Un indicateur clé du développement économique, l’indice des Directeurs
d’Achats (Purchasing Manager’s Index, PMI), couvrant les secteurs
manufacturiers et de services de la zone euro, a chuté de 56,2 pour cent en
août à 53,8 pour cent en septembre – son taux le plus bas depuis février.
Dans le même temps, le service des statistiques de l’Union européenne au
Luxembourg a annoncé que les commandes industrielles européennes avaient
baissé de 24 pour cent en juillet par rapport au mois précédent.
La chute du PMI en septembre est considérée par les analystes comme un
indicateur que l’économie européenne continuera de rester fragile au cours
des prochains mois de cette année.
Les derniers chiffres ont été rassemblés après la publication des données
pour le second trimestre de 2011 qui indiquaient une certaine reprise de
l’économie européenne. L’accélération inattendue de la croissance au second
trimestre a été en grande partie provoquée par l’Allemagne qui a enregistré
un essor de 2,2 pour cent de son activité économique en raison
principalement du dynamisme de son industrie d’exportation.

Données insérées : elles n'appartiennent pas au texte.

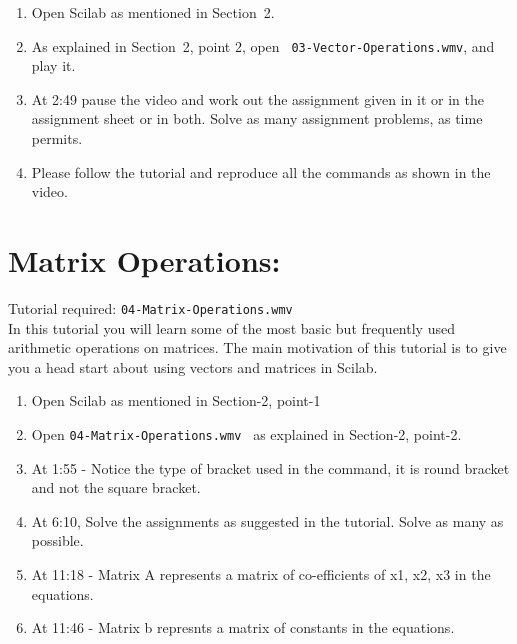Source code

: \documentclass[11pt]{article}
\newenvironment{enumcpt}{\begin{enumerate} \topsep 0pt \partopsep 0pt 
                        \parsep 0pt
                        \itemsep 0pt \leftmargin -1in \rightmargin 0pt
                        }{\end{enumerate}}
\begin{document}
\begin{multicols}{2}
\begin{enumcpt}
\item Open Scilab as mentioned in Section~2.
\item As explained in Section~2, point 2, open {\tt
    03-Vector-Operations.wmv}, and play it.
\item At 2:49 pause the video and work out the assignment given in
  it or in the assignment sheet or in both.
  Solve as many assignment problems, as time permits.
\item Please follow the tutorial and reproduce all the commands as
  shown in the video. 
\end{enumcpt}

\section{Matrix Operations:}
Tutorial required: {\tt 04-Matrix-Operations.wmv } \\ In this tutorial
you will learn some of the most basic but frequently used arithmetic
operations on matrices. The main motivation of this tutorial is to
give you a head start about using vectors and matrices in Scilab. 

\begin{enumcpt}
\item Open Scilab as mentioned in Section-2, point-1
\item Open {\tt 04-Matrix-Operations.wmv } as explained in Section-2,
  point-2.
\item At 1:55 - Notice the type of bracket used in the command, it is
  round bracket and not the square bracket. 
\item At 6:10, Solve the assignments as suggested in the tutorial.  Solve as
  many as possible.
\item At 11:18 - Matrix A represents a matrix of co-efficients of x1, x2, x3 in the equations.
\item At 11:46 - Matrix b represnts a matrix of constants in the equations.


\end{enumcpt}


\end{multicols}
\end{document}

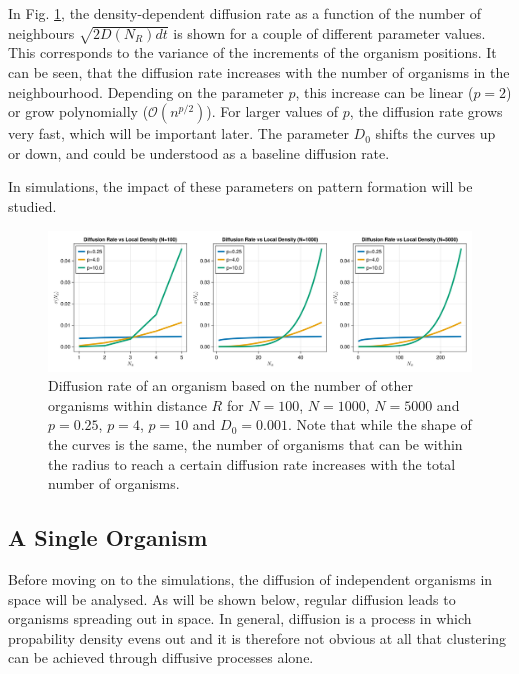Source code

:\documentclass{article}
\begin{document}
In Fig. \ref{diffusion_rates}, the density-dependent diffusion rate as a function of the number of neighbours $\sqrt{2D(N_R) dt}$ is shown for a couple of different parameter values. 
This corresponds to the variance of the increments of the organism positions.
It can be seen, that the diffusion rate increases with the number of organisms in the neighbourhood.
Depending on the parameter $p$, this increase can be linear ($p=2$) or grow polynomially ($\mathcal{O}(n^{p/2})$). 
For larger values of $p$, the diffusion rate grows very fast, which will be important later.
The parameter $D_0$ shifts the curves up or down, and could be understood as a baseline diffusion rate.

In simulations, the impact of these parameters on pattern formation will be studied.

\begin{figure}[h]
    \centering
    \includegraphics[width=1.0\linewidth]{img/diffusion_rates.png}
    \caption{Diffusion rate of an organism based on the number of other organisms within distance $R$ for $N=100$, $N=1000$, $N=5000$ and $p=0.25$, $p=4$, $p=10$ and $D_0 = 0.001$. Note that while the shape of the curves is the same, the number of organisms that can be within the radius to reach a certain diffusion rate increases with the total number of organisms.}
    \label{diffusion_rates} 
\end{figure}

\subsection{A Single Organism}
Before moving on to the simulations, the diffusion of independent organisms in space will be analysed.
As will be shown below, regular diffusion leads to organisms spreading out in space.
In general, diffusion is a process in which propability density evens out and it is therefore not obvious at all that clustering can be achieved through diffusive processes alone.
\end{document}

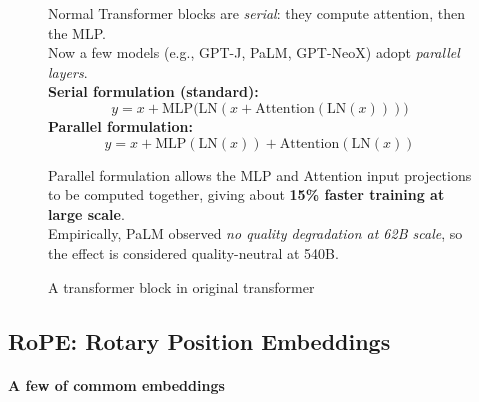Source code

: \begin{figure}[htbp]
\begin{minipage}{0.45\linewidth}
    \caption{A transformer block in original transformer}
  \end{minipage}
  \hfill
  \begin{minipage}{0.5\linewidth}
    \small
      Normal Transformer blocks are \textit{serial}: they compute attention, then the MLP. \\
      Now a few models (e.g., GPT-J, PaLM, GPT-NeoX) adopt \textit{parallel layers}. \\
      \textbf{Serial formulation (standard):}  \\
      \[
        y = x + \mathrm{MLP}\bigl(\mathrm{LN}(x + \mathrm{Attention}(\mathrm{LN}(x)))\bigr)
      \]
      \textbf{Parallel formulation:}
      \[
        y = x + \mathrm{MLP}(\mathrm{LN}(x)) + \mathrm{Attention}(\mathrm{LN}(x))
      \]

      Parallel formulation allows the MLP and Attention input projections to be computed together, giving about 
      \textbf{15\% faster training at large scale}. \\ 
      Empirically, PaLM observed \textit{no quality degradation at 62B scale}, so the effect is considered quality-neutral at 540B.
  \end{minipage}
\end{figure}


\clearpage
\subsection{RoPE: Rotary Position Embeddings}

\paragraph{A few of commom embeddings}~{}
\\

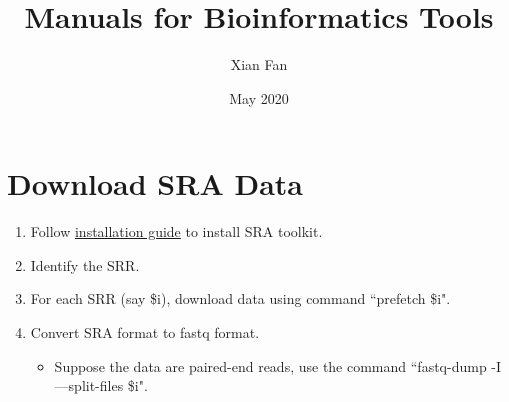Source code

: \documentclass{article}
\title{Manuals for Bioinformatics Tools}
\author{Xian Fan}
\date{May 2020}
\begin{document}
\maketitle

\section{Download SRA Data}

\begin{enumerate}
    \item Follow \href{https://trace.ncbi.nlm.nih.gov/Traces/sra/sra.cgi?view=toolkit_doc}{installation guide} to install SRA toolkit. 
    \item Identify the SRR. 
    \item For each SRR (say \$i), download data using command ``prefetch \$i".
    \item Convert SRA format to fastq format. 
    \begin{itemize}
        \item Suppose the data are paired-end reads, use the command ``fastq-dump -I —split-files \$i". 
    \end{itemize}
\end{enumerate}
\end{document}
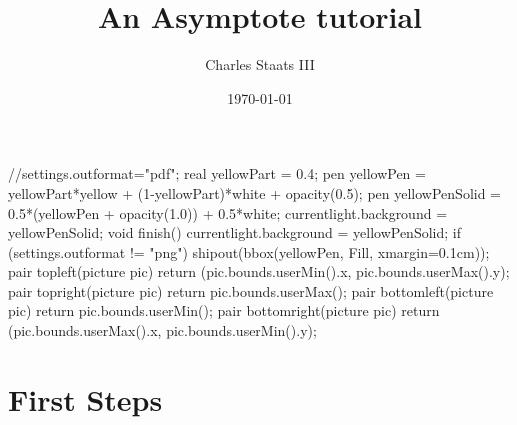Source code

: \documentclass{article}
\title{An Asymptote tutorial}
\author{Charles Staats III}
\date{\today}
\begin{document}
\begin{asyheader}
//settings.outformat="pdf";
real yellowPart = 0.4;
pen yellowPen = yellowPart*yellow + (1-yellowPart)*white + opacity(0.5);
pen yellowPenSolid = 0.5*(yellowPen + opacity(1.0)) + 0.5*white;
currentlight.background = yellowPenSolid;
void finish() { 
	currentlight.background = yellowPenSolid;
	if (settings.outformat != "png") shipout(bbox(yellowPen, Fill, xmargin=0.1cm)); 
}
pair topleft(picture pic) { return (pic.bounds.userMin().x, pic.bounds.userMax().y); }
pair topright(picture pic) {return pic.bounds.userMax(); }
pair bottomleft(picture pic) {return pic.bounds.userMin(); }
pair bottomright(picture pic) {return (pic.bounds.userMax().x, pic.bounds.userMin().y); }
\end{asyheader}
\maketitle
\tableofcontents
\section{First Steps}
\end{document}
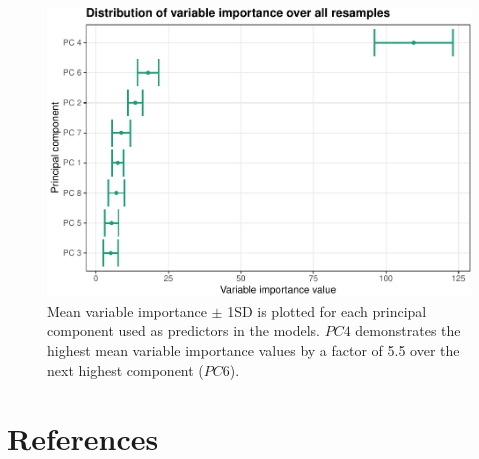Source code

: \documentclass{article}
\begin{document}
\begin{figure}
\centering
\includegraphics{olet5610_report_files/figure-latex/impdists-1.pdf}
\caption{\label{fig:impdists}Mean variable importance \(\pm\) 1SD is plotted for each principal component used as predictors in the models. \(PC 4\) demonstrates the highest mean variable importance values by a factor of 5.5 over the next highest component (\(PC 6\)).}
\end{figure}

\hypertarget{references}{%
\section*{References}\label{references}}
\end{document}
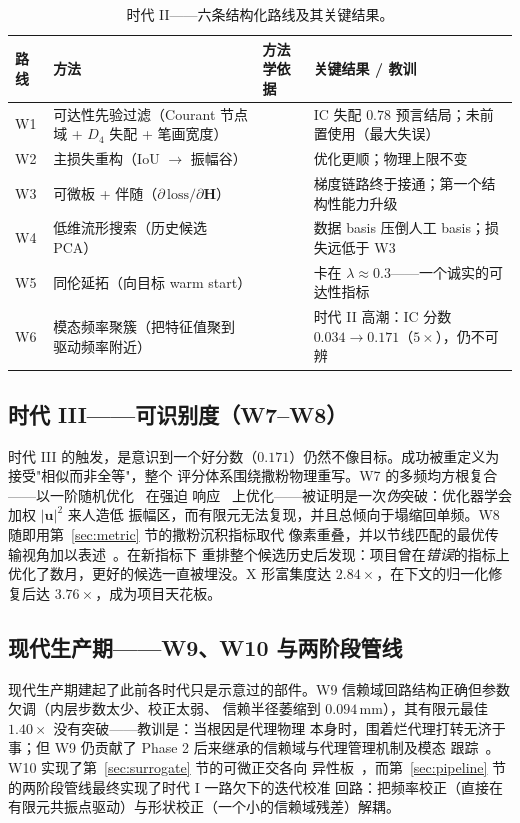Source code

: \documentclass[11pt,a4paper]{article}
\newcommand{\Dfour}{D_4}
\newcommand{\matH}{\mathbf{H}}
\begin{document}
\begin{table}[h]
\centering
\caption{时代 II------六条结构化路线及其关键结果。}
\label{tab:eraII}
\small
\begin{tabular}{@{}p{0.7cm}p{5.1cm}p{2.2cm}p{6.6cm}@{}}
\toprule
路线 & 方法 & 方法学依据 & 关键结果 / 教训 \\
\midrule
W1 & 可达性先验过滤（Courant 节点域 + $\Dfour$ 失配 + 笔画宽度） & \cite{courant1953,pleijel1956,waller1939} & IC 失配 $0.78$ 预言结局；未前置使用（最大失误） \\
W2 & 主损失重构（IoU $\to$ 振幅谷） & \cite{nocedal2006} & 优化更顺；物理上限不变 \\
W3 & 可微板 + 伴随（$\partial\,\text{loss}/\partial\matH$） & \cite{giles2000,baydin2018,paszke2019,fox1968,nelson1976} & 梯度链路终于接通；第一个结构性能力升级 \\
W4 & 低维流形搜索（历史候选 PCA） & \cite{pearson1901,berkooz1993} & 数据 basis 压倒人工 basis；损失远低于 W3 \\
W5 & 同伦延拓（向目标 warm start） & \cite{allgower1990,blake1987} & 卡在 $\lambda\approx0.3$------一个诚实的可达性指标 \\
W6 & 模态频率聚簇（把特征值聚到驱动频率附近） & \cite{pedersen2000,achtziger2007} & 时代 II 高潮：IC 分数 $0.034\to0.171$（$5\times$），仍不可辨 \\
\bottomrule
\end{tabular}
\end{table}

\subsection{时代 III------可识别度（W7--W8）}\label{sec:eraIII}
时代 III 的触发，是意识到一个好分数（$0.171$）仍然不像目标。成功被重定义为接受"相似而非全等"，整个
评分体系围绕撒粉物理重写。W7 的多频均方根复合------以一阶随机优化~\cite{kingma2015} 在强迫
响应~\cite{leissa1969} 上优化------被证明是一次\emph{伪}突破：优化器学会加权 $|\bm{u}|^2$ 来人造低
振幅区，而有限元无法复现，并且总倾向于塌缩回单频。W8 随即用第~\ref{sec:metric} 节的撒粉沉积指标取代
像素重叠，并以节线匹配的最优传输视角加以表述~\cite{chladni1787,cuturi2013,engquist2014}。在新指标下
重排整个候选历史后发现：项目曾在\emph{错误}的指标上优化了数月，更好的候选一直被埋没。X 形富集度达
$2.84\times$，在下文的归一化修复后达 $3.76\times$，成为项目天花板。

\subsection{现代生产期------W9、W10 与两阶段管线}\label{sec:modern}
现代生产期建起了此前各时代只是示意过的部件。W9 信赖域回路结构正确但参数欠调（内层步数太少、校正太弱、
信赖半径萎缩到 $0.094\,\text{mm}$），其有限元最佳 $1.40\times$ 没有突破------教训是：当根因是代理物理
本身时，围着烂代理打转无济于事；但 W9 仍贡献了 Phase 2 后来继承的信赖域与代理管理机制及模态
跟踪~\cite{conn2000,booker1999,allemang1982}。W10 实现了第~\ref{sec:surrogate} 节的可微正交各向
异性板~\cite{reddy2003}，而第~\ref{sec:pipeline} 节的两阶段管线最终实现了时代 I 一路欠下的迭代校准
回路：把频率校正（直接在有限元共振点驱动）与形状校正（一个小的信赖域残差）解耦。
\end{document}
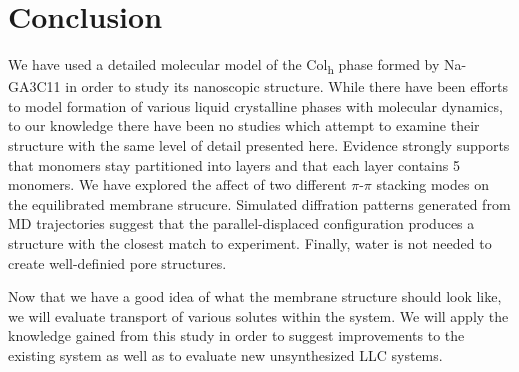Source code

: \documentclass{article}
\begin{document}
  \section{Conclusion}
  
  We have used a detailed molecular model of the Col\textsubscript{h} phase
  formed by Na-GA3C11 in order to study its nanoscopic structure. While there
  have been efforts to model formation of various liquid crystalline phases with
  molecular dynamics, to our knowledge there have been no studies which attempt
  to examine their structure with the same level of detail presented here.
  Evidence strongly supports that monomers stay partitioned into layers and that
  each layer contains 5 monomers. We have explored the affect of two different
  $\pi$-$\pi$ stacking modes on the equilibrated membrane strucure. Simulated
  diffration patterns generated from MD trajectories suggest that the
  parallel-displaced configuration produces a structure with the closest match to
  experiment. Finally, water is not needed to create well-definied pore
  structures. 

  Now that we have a good idea of what the membrane structure should
  look like, we will evaluate transport of various solutes within the system. We
  will apply the knowledge gained from this study in order to suggest
  improvements to the existing system as well as to evaluate new unsynthesized
  LLC systems.

  \clearpage
  
\end{document}
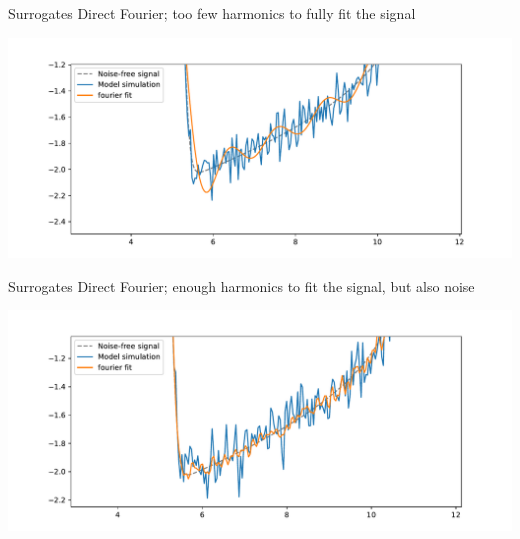 \documentclass[presentation]{beamer}
\begin{document}
\begin{frame}[label={sec:org9a589b5}]{Surrogates}
Direct Fourier; too few harmonics to fully fit the signal

\begin{center}
\includegraphics[width=.9\linewidth]{./needs_more.pdf}
\end{center}
\end{frame}

\begin{frame}[label={sec:orgb4e23d4}]{Surrogates}
Direct Fourier; enough harmonics to fit the signal, but also noise

\begin{center}
\includegraphics[width=.9\linewidth]{./fits_noise.pdf}
\end{center}
\end{frame}
\end{document}

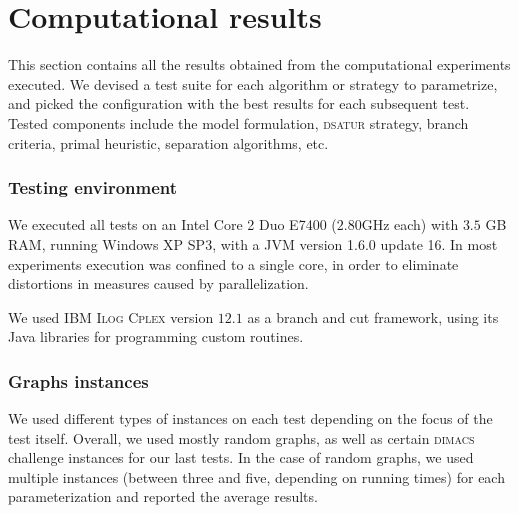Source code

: 
\section{Computational results}
\label{sec:results}

This section contains all the results obtained from the computational experiments executed. We devised a test suite for each algorithm or strategy to parametrize, and picked the configuration with the best results for each subsequent test. Tested components include the model formulation, \textsc{dsatur} strategy, branch criteria, primal heuristic, separation algorithms, etc.

\subsubsection*{Testing environment}

We executed all tests on an Intel Core 2 Duo E7400 ($2.80$GHz each) with $3.5$ GB RAM, running Windows XP SP3, with a JVM version 1.6.0 update 16. In most experiments execution was confined to a single core, in order to eliminate distortions in measures caused by parallelization.

We used \textsc{IBM Ilog Cplex} version $12.1$ as a branch and cut framework, using its Java libraries for programming custom routines.

\subsubsection*{Graphs instances}

We used different types of instances on each test depending on the focus of the test itself. Overall, we used mostly random graphs, as well as certain \textsc{dimacs} challenge instances\cite{dimacs} for our last tests. In the case of random graphs, we used multiple instances (between three and five, depending on running times) for each parameterization and reported the average results.  

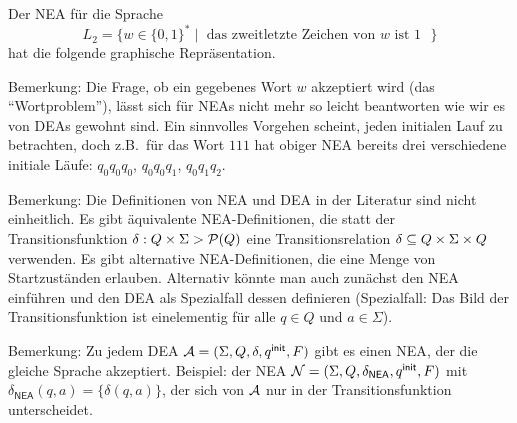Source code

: {\begin{Bsp}
\label{bsp:2.zweitletztes} Der \acs*{NEA} für die Sprache 
$$L_2=\{w\in\{0,1\}^*\mid \text{ das zweitletzte Zeichen von $w$ ist $1$ }\}$$ hat die folgende graphische Repräsentation.
  \begin{center}
  \end{center}
\end{Bsp}


Bemerkung: Die Frage, ob ein gegebenes Wort $w$ akzeptiert wird (das "`Wortproblem"'), lässt sich für \acs*{NEA}s nicht mehr so leicht beantworten wie wir es von \acs*{DEA}s gewohnt sind.
Ein sinnvolles Vorgehen scheint, jeden initialen Lauf zu betrachten, doch z.B.\ für das Wort $111$ hat obiger \acs*{NEA} bereits  drei verschiedene initiale Läufe: $q_0q_0q_0$, $q_0q_0q_1$, $q_0q_1q_2$.


Bemerkung: Die Definitionen von \ac{NEA} und \ac{DEA} in der Literatur sind nicht einheitlich. 
Es gibt äquivalente \ac{NEA}-Definitionen, die statt der Transitionsfunktion $\delta:Q\times\Sigma\->\mathcal{P}(Q)$ eine Transitionsrelation $\delta\subseteq Q\times\Sigma\times Q$ verwenden.
Es gibt alternative \ac{NEA}-Definitionen, die eine Menge von Startzuständen erlauben.
Alternativ könnte man auch zunächst den \ac{NEA} einführen und den \ac{DEA} als Spezialfall dessen definieren (Spezialfall: Das Bild der Transitionsfunktion ist einelementig für alle $q\in Q$ und $a\in\Sigma$).

Bemerkung: Zu jedem \ac{DEA} $\mathcal{A}= (\Sigma, Q,\delta,q^\mathsf{init},F)$ gibt es einen \ac{NEA}, der die gleiche Sprache akzeptiert.
Beispiel: der \ac{NEA} $\mathcal{N}= (\Sigma, Q,\delta_\mathsf{NEA},q^\mathsf{init},F)$ mit $\delta_\mathsf{NEA}(q,a)=\{\delta(q,a)\}$, der sich von $\mathcal{A}$ nur in der Transitionsfunktion unterscheidet.


}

Les chiffres de la croissance ont été salués par les dirigeants européens
et de vastes couches des médias comme étant la preuve que l’Europe, au bout
de deux ans, émergeait finalement de la récession suite à la crise
financière de 2008.
A présent, toutefois, la grande jubilation du mois précédent s’est
évaporée et les chiffres du second trimestre ont été qualifiés de
« correction technique » passagère.
En commentant les derniers chiffres, l’expert économique Chris Scicluna a
déclaré : « Certaines grandes nations industrialisées ont connu une reprise
en début d’année mais nous nous rendons compte à présent qu’elle n’était pas
durable. Il n’y a pas de locomotive à la croissance en vue… Nous constatons
les séquelles de la crise. »
C’est avant tout, la chute du PMI et des commandes industrielles
européennes qui révèle que les économies européennes les plus fortes sont
tributaires de l’économie mondiale en général. Les inquiétudes grandissantes
d’une longue période de stagnation de l’économie américaine, combinée à un
ralentissement de la croissance de la Chine et des économies des tigres
asiatiques ont eu des répercussions négatives pour les principales
puissances européennes.
L’économiste à la Deutsche Bank, Gilles Moec, a déclaré : « l’Allemagne
et très sensible aux fluctuations de la demande américaine, chinoise et
ainsi de suite. La France souffrira indirectement des effets secondaires. »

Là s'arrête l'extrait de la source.